However, humans perceive the world through multiple sensory channels across different dimensions, such as luminance, chrominance, depth, and optical flow in the case of images. Building on this intuition, contrastive multiview coding (CMC) generates views by splitting an initial image into orthogonal dimensions, such as the luma and chroma dimensions. To achieve this, they extended the pairwise concept of contrastive learning to accommodate any number of views, which is the key contribution of the paper.

Contrastive Multiview Coding

$\mathbf{Fig\ 1.}$ Contrastive Multiview Coding (Tian et al., ECCV 2020)


Multi-view Contrastive Learning

Consider a collection of $M$ views of the single data $\boldsymbol{x}$ across different channels, denoted as \(\mathbf{v}_1, \cdots, \mathbf{v}_M\). Using encoders \(f_{\theta_i}\) for each dimension $i = 1, \cdots, M$, these views are converted into representations $\mathbf{z}_1, \cdots, \mathbf{z}_M$:

\[\mathbf{z}_i = f_{\theta_i} (\mathbf{v}_i)\]

For brevity, denote $\bar{\mathbf{z}}_i$ the normalized feature $\mathbf{z}_i$, i.e., $\bar{\mathbf{z}}_i = \mathbf{z}_i / \Vert \mathbf{z}_i \Vert_2$.

Pairwise Contrastive Loss

Given a dataset of $V_1$ and $V_2$ that consists of a collection of positive pairs \(\{ \mathbf{v}_1^i, \mathbf{v}_2^i \}_{i=1}^N\), recall that the general pairwise contrastive loss is defined as follows:

\[\begin{gathered} \mathcal{L} (V_1, V_2) = \mathcal{L}_{\texttt{contrast}}^{V_1, V_2} + \mathcal{L}_{\texttt{contrast}}^{V_2, V_1} \\ \text{ where } \mathcal{L}_{\texttt{contrast}}^{V_1, V_2} = - \frac{1}{N} \sum_{i=1}^N \log \frac{\exp (\bar{\mathbf{z}}_1^i \cdot \bar{\mathbf{z}}_2^i / \tau)}{\sum_{j=1, j \neq i}^N \exp (\bar{\mathbf{z}}_1^i \cdot \bar{\mathbf{z}}_2^j / \tau)} \end{gathered}\]
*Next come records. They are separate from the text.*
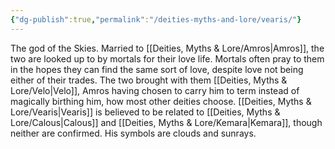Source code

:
```yaml
---
{"dg-publish":true,"permalink":"/deities-myths-and-lore/vearis/"}
---
```



The god of the Skies. Married to [[Deities, Myths & Lore/Amros\|Amros]], the two are looked up to by mortals for their love life. Mortals often pray to them in the hopes they can find the same sort of love, despite love not being either of their trades. The two brought with them [[Deities, Myths & Lore/Velo\|Velo]], Amros having chosen to carry him to term instead of magically birthing him, how most other deities choose. [[Deities, Myths & Lore/Vearis\|Vearis]] is believed to be related to [[Deities, Myths & Lore/Calous\|Calous]] and [[Deities, Myths & Lore/Kemara\|Kemara]], though neither are confirmed. His symbols are clouds and sunrays.

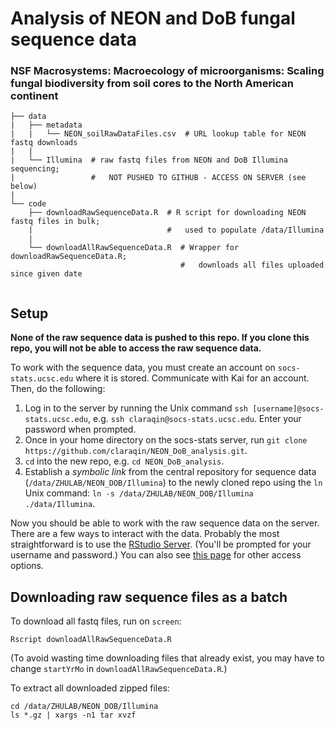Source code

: # Analysis of NEON and DoB fungal sequence data
### NSF Macrosystems: Macroecology of microorganisms: Scaling fungal biodiversity from soil cores to the North American continent 

```
├── data
|   ├── metadata
|   |   └── NEON_soilRawDataFiles.csv  # URL lookup table for NEON fastq downloads
|   |
|   └── Illumina  # raw fastq files from NEON and DoB Illumina sequencing;
|                 #   NOT PUSHED TO GITHUB - ACCESS ON SERVER (see below)
|
└── code
    ├── downloadRawSequenceData.R  # R script for downloading NEON fastq files in bulk;
    |                              #   used to populate /data/Illumina
    |
    └── downloadAllRawSequenceData.R  # Wrapper for downloadRawSequenceData.R;
                                      #   downloads all files uploaded since given date
    
```


## Setup

**None of the raw sequence data is pushed to this repo. If you clone this repo, you will not be able to access the raw sequence data.**

To work with the sequence data, you must create an account on `socs-stats.ucsc.edu` where it is stored. Communicate with Kai for an account. Then, do the following:

1. Log in to the server by running the Unix command `ssh [username]@socs-stats.ucsc.edu`, e.g. `ssh claraqin@socs-stats.ucsc.edu`. Enter your password when prompted.
2. Once in your home directory on the socs-stats server, run `git clone https://github.com/claraqin/NEON_DoB_analysis.git`.
3. `cd` into the new repo, e.g. `cd NEON_DoB_analysis`.
3. Establish a *symbolic link* from the central repository for sequence data (`/data/ZHULAB/NEON_DOB/Illumina`) to the newly cloned repo using the `ln` Unix command: `ln -s /data/ZHULAB/NEON_DOB/Illumina ./data/Illumina`.

Now you should be able to work with the raw sequence data on the server. There are a few ways to interact with the data. Probably the most straightforward is to use the [RStudio Server](https://socs-stats.ucsc.edu:8787). (You'll be prompted for your username and password.) You can also see [this page](https://socs-stats.ucsc.edu/doku.php) for other access options.

## Downloading raw sequence files as a batch

To download all fastq files, run on `screen`:

```
Rscript downloadAllRawSequenceData.R
```

(To avoid wasting time downloading files that already exist, you may have to change `startYrMo` in `downloadAllRawSequenceData.R`.)

To extract all downloaded zipped files:

```
cd /data/ZHULAB/NEON_DOB/Illumina
ls *.gz | xargs -n1 tar xvzf
```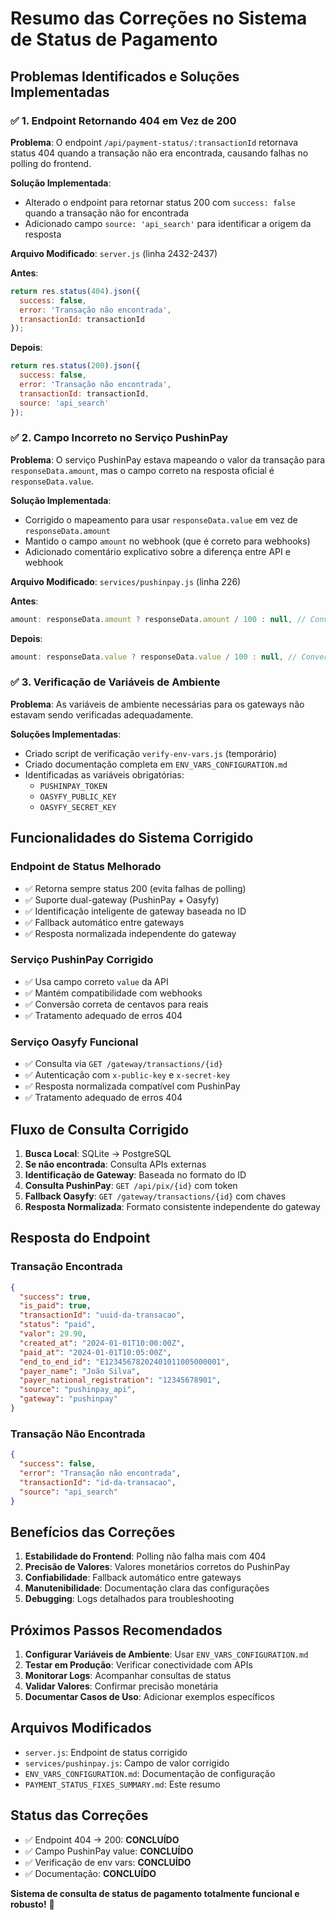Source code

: # Resumo das Correções no Sistema de Status de Pagamento

## Problemas Identificados e Soluções Implementadas

### ✅ 1. Endpoint Retornando 404 em Vez de 200

**Problema**: O endpoint `/api/payment-status/:transactionId` retornava status 404 quando a transação não era encontrada, causando falhas no polling do frontend.

**Solução Implementada**:
- Alterado o endpoint para retornar status 200 com `success: false` quando a transação não for encontrada
- Adicionado campo `source: 'api_search'` para identificar a origem da resposta

**Arquivo Modificado**: `server.js` (linha 2432-2437)

**Antes**:
```javascript
return res.status(404).json({
  success: false,
  error: 'Transação não encontrada',
  transactionId: transactionId
});
```

**Depois**:
```javascript
return res.status(200).json({
  success: false,
  error: 'Transação não encontrada',
  transactionId: transactionId,
  source: 'api_search'
});
```

### ✅ 2. Campo Incorreto no Serviço PushinPay

**Problema**: O serviço PushinPay estava mapeando o valor da transação para `responseData.amount`, mas o campo correto na resposta oficial é `responseData.value`.

**Solução Implementada**:
- Corrigido o mapeamento para usar `responseData.value` em vez de `responseData.amount`
- Mantido o campo `amount` no webhook (que é correto para webhooks)
- Adicionado comentário explicativo sobre a diferença entre API e webhook

**Arquivo Modificado**: `services/pushinpay.js` (linha 226)

**Antes**:
```javascript
amount: responseData.amount ? responseData.amount / 100 : null, // Converter de centavos para reais
```

**Depois**:
```javascript
amount: responseData.value ? responseData.value / 100 : null, // Converter de centavos para reais (usar campo 'value')
```

### ✅ 3. Verificação de Variáveis de Ambiente

**Problema**: As variáveis de ambiente necessárias para os gateways não estavam sendo verificadas adequadamente.

**Soluções Implementadas**:
- Criado script de verificação `verify-env-vars.js` (temporário)
- Criado documentação completa em `ENV_VARS_CONFIGURATION.md`
- Identificadas as variáveis obrigatórias:
  - `PUSHINPAY_TOKEN`
  - `OASYFY_PUBLIC_KEY`
  - `OASYFY_SECRET_KEY`

## Funcionalidades do Sistema Corrigido

### Endpoint de Status Melhorado
- ✅ Retorna sempre status 200 (evita falhas de polling)
- ✅ Suporte dual-gateway (PushinPay + Oasyfy)
- ✅ Identificação inteligente de gateway baseada no ID
- ✅ Fallback automático entre gateways
- ✅ Resposta normalizada independente do gateway

### Serviço PushinPay Corrigido
- ✅ Usa campo correto `value` da API
- ✅ Mantém compatibilidade com webhooks
- ✅ Conversão correta de centavos para reais
- ✅ Tratamento adequado de erros 404

### Serviço Oasyfy Funcional
- ✅ Consulta via `GET /gateway/transactions/{id}`
- ✅ Autenticação com `x-public-key` e `x-secret-key`
- ✅ Resposta normalizada compatível com PushinPay
- ✅ Tratamento adequado de erros 404

## Fluxo de Consulta Corrigido

1. **Busca Local**: SQLite → PostgreSQL
2. **Se não encontrada**: Consulta APIs externas
3. **Identificação de Gateway**: Baseada no formato do ID
4. **Consulta PushinPay**: `GET /api/pix/{id}` com token
5. **Fallback Oasyfy**: `GET /gateway/transactions/{id}` com chaves
6. **Resposta Normalizada**: Formato consistente independente do gateway

## Resposta do Endpoint

### Transação Encontrada
```json
{
  "success": true,
  "is_paid": true,
  "transactionId": "uuid-da-transacao",
  "status": "paid",
  "valor": 29.90,
  "created_at": "2024-01-01T10:00:00Z",
  "paid_at": "2024-01-01T10:05:00Z",
  "end_to_end_id": "E12345678202401011005000001",
  "payer_name": "João Silva",
  "payer_national_registration": "12345678901",
  "source": "pushinpay_api",
  "gateway": "pushinpay"
}
```

### Transação Não Encontrada
```json
{
  "success": false,
  "error": "Transação não encontrada",
  "transactionId": "id-da-transacao",
  "source": "api_search"
}
```

## Benefícios das Correções

1. **Estabilidade do Frontend**: Polling não falha mais com 404
2. **Precisão de Valores**: Valores monetários corretos do PushinPay
3. **Confiabilidade**: Fallback automático entre gateways
4. **Manutenibilidade**: Documentação clara das configurações
5. **Debugging**: Logs detalhados para troubleshooting

## Próximos Passos Recomendados

1. **Configurar Variáveis de Ambiente**: Usar `ENV_VARS_CONFIGURATION.md`
2. **Testar em Produção**: Verificar conectividade com APIs
3. **Monitorar Logs**: Acompanhar consultas de status
4. **Validar Valores**: Confirmar precisão monetária
5. **Documentar Casos de Uso**: Adicionar exemplos específicos

## Arquivos Modificados

- `server.js`: Endpoint de status corrigido
- `services/pushinpay.js`: Campo de valor corrigido
- `ENV_VARS_CONFIGURATION.md`: Documentação de configuração
- `PAYMENT_STATUS_FIXES_SUMMARY.md`: Este resumo

## Status das Correções

- ✅ Endpoint 404 → 200: **CONCLUÍDO**
- ✅ Campo PushinPay value: **CONCLUÍDO**
- ✅ Verificação de env vars: **CONCLUÍDO**
- ✅ Documentação: **CONCLUÍDO**

**Sistema de consulta de status de pagamento totalmente funcional e robusto!** 🎉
Therefore, we may define the critic $h_\theta$ that consists of encoders $f_{\theta_1}$ and $f_{\theta_2}$ and outputs similarity scores between two views:

\[\begin{gathered} h_\theta (\mathbf{v}_1, \mathbf{v}_2) = \exp \left( \frac{f_{\theta_1} (\mathbf{v}_1)}{\Vert f_{\theta_1} (\mathbf{v}_1) \Vert_2} \cdot \frac{f_{\theta_2} (\mathbf{v}_2)}{\Vert f_{\theta_2} (\mathbf{v}_2) \Vert_2} \cdot \frac{1}{\tau} \right) \\ \Rightarrow \mathcal{L}_{\texttt{contrast}}^{V_1, V_2} = - \frac{1}{N} \sum_{i=1}^N \log \frac{h_\theta ( \mathbf{v}_1^i, \mathbf{v}_2^i )}{\sum_{j=1, j \neq i}^N h_\theta ( \mathbf{v}_1^i, \mathbf{v}_2^j )} \end{gathered}\]
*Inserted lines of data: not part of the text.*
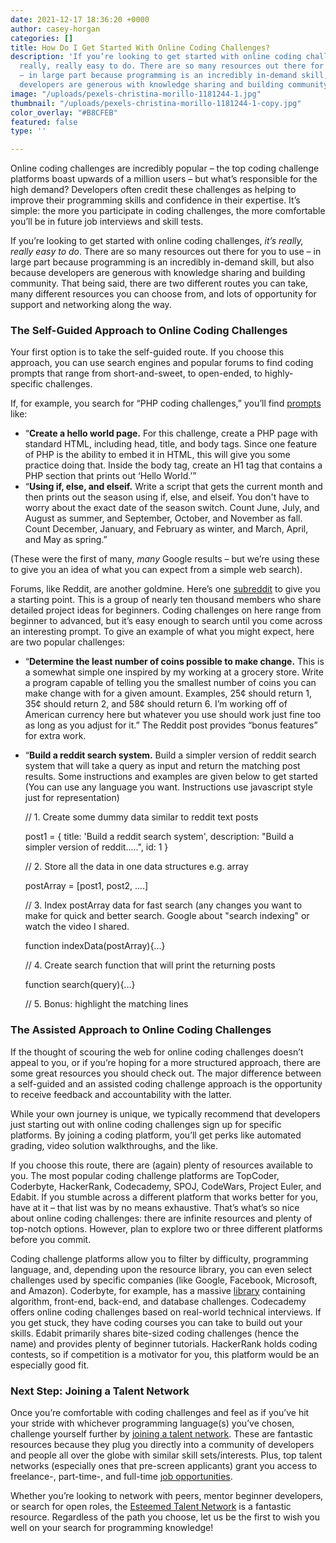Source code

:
 ```yaml
---
date: 2021-12-17 18:36:20 +0000
author: casey-horgan
categories: []
title: How Do I Get Started With Online Coding Challenges?
description: 'If you’re looking to get started with online coding challenges, it’s
  really, really easy to do. There are so many resources out there for you to use
  – in large part because programming is an incredibly in-demand skill, but also because
  developers are generous with knowledge sharing and building community. '
image: "/uploads/pexels-christina-morillo-1181244-1.jpg"
thumbnail: "/uploads/pexels-christina-morillo-1181244-1-copy.jpg"
color_overlay: "#B8CFEB"
featured: false
type: ''

---
```

Online coding challenges are incredibly popular – the top coding challenge platforms boast upwards of a million users – but what’s responsible for the high demand? Developers often credit these challenges as helping to improve their programming skills and confidence in their expertise. It’s simple: the more you participate in coding challenges, the more comfortable you’ll be in future job interviews and skill tests.

If you’re looking to get started with online coding challenges, _it’s really, really easy to do_. There are so many resources out there for you to use – in large part because programming is an incredibly in-demand skill, but also because developers are generous with knowledge sharing and building community. That being said, there are two different routes you can take, many different resources you can choose from, and lots of opportunity for support and networking along the way.

### The **Self-Guided** Approach to Online Coding Challenges

Your first option is to take the self-guided route. If you choose this approach, you can use search engines and popular forums to find coding prompts that range from short-and-sweet, to open-ended, to highly-specific challenges.

If, for example, you search for “PHP coding challenges,” you’ll find [prompts](https://www.codecademy.com/resources/blog/php-code-challenges-for-beginners/) like:

* “**Create a hello world page.** For this challenge, create a PHP page with standard HTML, including head, title, and body tags. Since one feature of PHP is the ability to embed it in HTML, this will give you some practice doing that. Inside the body tag, create an H1 tag that contains a PHP section that prints out ‘Hello World.’”
* “**Using if, else, and elseif.** Write a script that gets the current month and then prints out the season using if, else, and elseif. You don't have to worry about the exact date of the season switch. Count June, July, and August as summer, and September, October, and November as fall. Count December, January, and February as winter, and March, April, and May as spring.”

(These were the first of many, _many_ Google results – but we’re using these to give you an idea of what you can expect from a simple web search).

Forums, like Reddit, are another goldmine. Here’s one [subreddit](https://www.reddit.com/r/ProgrammingPrompts/) to give you a starting point. This is a group of nearly ten thousand members who share detailed project ideas for beginners. Coding challenges on here range from beginner to advanced, but it’s easy enough to search until you come across an interesting prompt. To give an example of what you might expect, here are two popular challenges:

* “**Determine the least number of coins possible to make change.** This is a somewhat simple one inspired by my working at a grocery store. Write a program capable of telling you the smallest number of coins you can make change with for a given amount. Examples, 25¢ should return 1, 35¢ should return 2, and 58¢ should return 6. I’m working off of American currency here but whatever you use should work just fine too as long as you adjust for it.” The Reddit post provides “bonus features” for extra work.
* “**Build a reddit search system.** Build a simpler version of reddit search system that will take a query as input and return the matching post results. Some instructions and examples are given below to get started (You can use any language you want. Instructions use javascript style just for representation)

    // 1. Create some dummy data similar to reddit text posts

    post1 = { title: 'Build a reddit search system', description: "Build a simpler version of reddit.....", id: 1 }

    // 2. Store all the data in one data structures e.g. array

    postArray = [post1, post2, ....]

    // 3. Index postArray data for fast search (any changes you want to make for quick and better search. Google about "search indexing" or watch the video I shared.

    function indexData(postArray){...}

    // 4. Create search function that will print the returning posts

    function search(query){...}

    // 5. Bonus: highlight the matching lines

### The **Assisted** Approach to Online Coding Challenges

If the thought of scouring the web for online coding challenges doesn’t appeal to you, or if you’re hoping for a more structured approach, there are some great resources you should check out. The major difference between a self-guided and an assisted coding challenge approach is the opportunity to receive feedback and accountability with the latter.

While your own journey is unique, we typically recommend that developers just starting out with online coding challenges sign up for specific platforms. By joining a coding platform, you’ll get perks like automated grading, video solution walkthroughs, and the like.

If you choose this route, there are (again) plenty of resources available to you. The most popular coding challenge platforms are TopCoder, Coderbyte, HackerRank, Codecademy, SPOJ, CodeWars, Project Euler, and Edabit. If you stumble across a different platform that works better for you, have at it – that list was by no means exhaustive. That’s what’s so nice about online coding challenges: there are infinite resources and plenty of top-notch options. However, plan to explore two or three different platforms before you commit.

Coding challenge platforms allow you to filter by difficulty, programming language, and, depending upon the resource library, you can even select challenges used by specific companies (like Google, Facebook, Microsoft, and Amazon). Coderbyte, for example, has a massive [library](https://coderbyte.com/challenges) containing algorithm, front-end, back-end, and database challenges. Codecademy offers online coding challenges based on real-world technical interviews. If you get stuck, they have coding courses you can take to build out your skills. Edabit primarily shares bite-sized coding challenges (hence the name) and provides plenty of beginner tutorials. HackerRank holds coding contests, so if competition is a motivator for you, this platform would be an especially good fit.

### Next Step: Joining a Talent Network

Once you’re comfortable with coding challenges and feel as if you’ve hit your stride with whichever programming language(s) you’ve chosen, challenge yourself further by [joining a talent network](https://esteemed.io/blog/2020/07/25/5-reasons-why-you-should-join-a-talent-network/). These are fantastic resources because they plug you directly into a community of developers and people all over the globe with similar skill sets/interests. Plus, top talent networks (especially ones that pre-screen applicants) grant you access to freelance-, part-time-, and full-time [job opportunities](https://esteemed.io/join-talent-network/).

Whether you’re looking to network with peers, mentor beginner developers, or search for open roles, the [Esteemed Talent Network](https://esteemed.io/join-talent-network/) is a fantastic resource. Regardless of the path you choose, let us be the first to wish you well on your search for programming knowledge!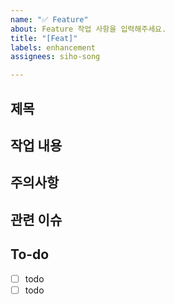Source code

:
 ```yaml
---
name: "✅ Feature"
about: Feature 작업 사항을 입력해주세요.
title: "[Feat]"
labels: enhancement
assignees: siho-song

---
```


## 제목

## 작업 내용

## 주의사항

## 관련 이슈

## To-do
* [ ] todo
* [ ] todo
Multi-view Contrastive Loss

Tian et al., 2020 presented multi-view formulation of contrastive loss using two paradigms:

  • Core view
    Set apart one view $V_1$ that we want to optimize over and build pair-wise loss with each other views $V_j (j > 1)$: $$ \mathcal{L}_C = \sum_{j=1}^M \mathcal{L}(V_1, V_j) $$
  • Full graph
    Consider all $\binom{n}{2}$ combinations of pairs: $$ \mathcal{L}_F = \sum_{1 \leq i \leq j \leq M} \mathcal{L}(V_i, V_j) $$

Overview of CMC

$\mathbf{Fig\ 2.}$ Overview of CMC (Tian et al., ECCV 2020)


The information diagrams of two paradigms are visualized in the following figure. The numbers in the diagram indicate how many of the pairwise objectives that the partition contributes to. A factor that is common to more views, such as “presence of dog”, will be preferred over another factor that affects fewer views such as “depth sensor noise”.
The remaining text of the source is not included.